Task
What is the number of lines in these records with "build" in them? Answer with that number only.

Data section
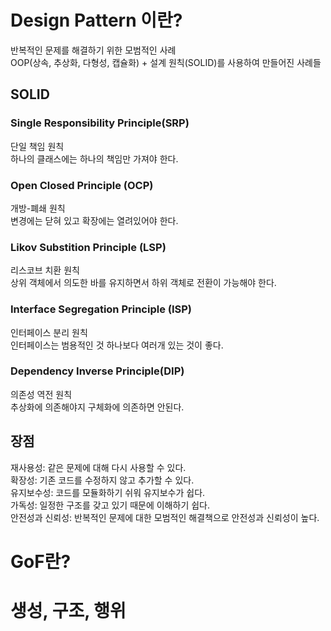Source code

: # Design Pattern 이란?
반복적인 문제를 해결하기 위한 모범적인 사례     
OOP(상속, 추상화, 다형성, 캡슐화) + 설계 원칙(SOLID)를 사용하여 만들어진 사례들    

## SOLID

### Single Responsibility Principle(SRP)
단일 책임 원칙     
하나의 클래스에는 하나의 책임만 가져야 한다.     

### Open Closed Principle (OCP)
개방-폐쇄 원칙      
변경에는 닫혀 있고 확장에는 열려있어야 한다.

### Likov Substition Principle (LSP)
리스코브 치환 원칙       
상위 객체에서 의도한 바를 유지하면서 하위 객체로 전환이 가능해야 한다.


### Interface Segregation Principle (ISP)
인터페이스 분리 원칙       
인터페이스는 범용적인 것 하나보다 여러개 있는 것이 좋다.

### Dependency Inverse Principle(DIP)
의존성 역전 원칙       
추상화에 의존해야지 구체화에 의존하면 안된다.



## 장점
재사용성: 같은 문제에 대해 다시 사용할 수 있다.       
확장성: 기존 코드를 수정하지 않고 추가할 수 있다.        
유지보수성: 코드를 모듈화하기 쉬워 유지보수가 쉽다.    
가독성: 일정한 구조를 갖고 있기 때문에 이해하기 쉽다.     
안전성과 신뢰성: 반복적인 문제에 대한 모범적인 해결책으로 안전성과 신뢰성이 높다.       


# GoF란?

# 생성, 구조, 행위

--

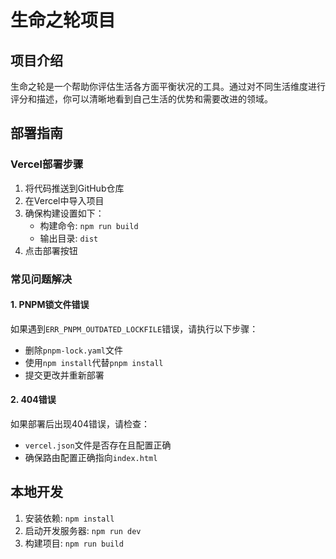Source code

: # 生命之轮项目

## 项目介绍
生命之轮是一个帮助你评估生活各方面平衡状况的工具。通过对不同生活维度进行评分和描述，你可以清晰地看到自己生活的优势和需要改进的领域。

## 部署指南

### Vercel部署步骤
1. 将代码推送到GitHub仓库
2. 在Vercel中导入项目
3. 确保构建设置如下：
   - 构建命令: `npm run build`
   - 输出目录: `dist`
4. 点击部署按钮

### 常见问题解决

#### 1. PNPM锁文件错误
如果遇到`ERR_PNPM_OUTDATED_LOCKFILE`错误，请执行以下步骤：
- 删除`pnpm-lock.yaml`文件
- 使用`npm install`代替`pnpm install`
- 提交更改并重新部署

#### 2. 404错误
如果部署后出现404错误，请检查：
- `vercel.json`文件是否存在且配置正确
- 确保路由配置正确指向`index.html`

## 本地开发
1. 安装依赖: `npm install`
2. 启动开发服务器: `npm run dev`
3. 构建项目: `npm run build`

Problem solution
2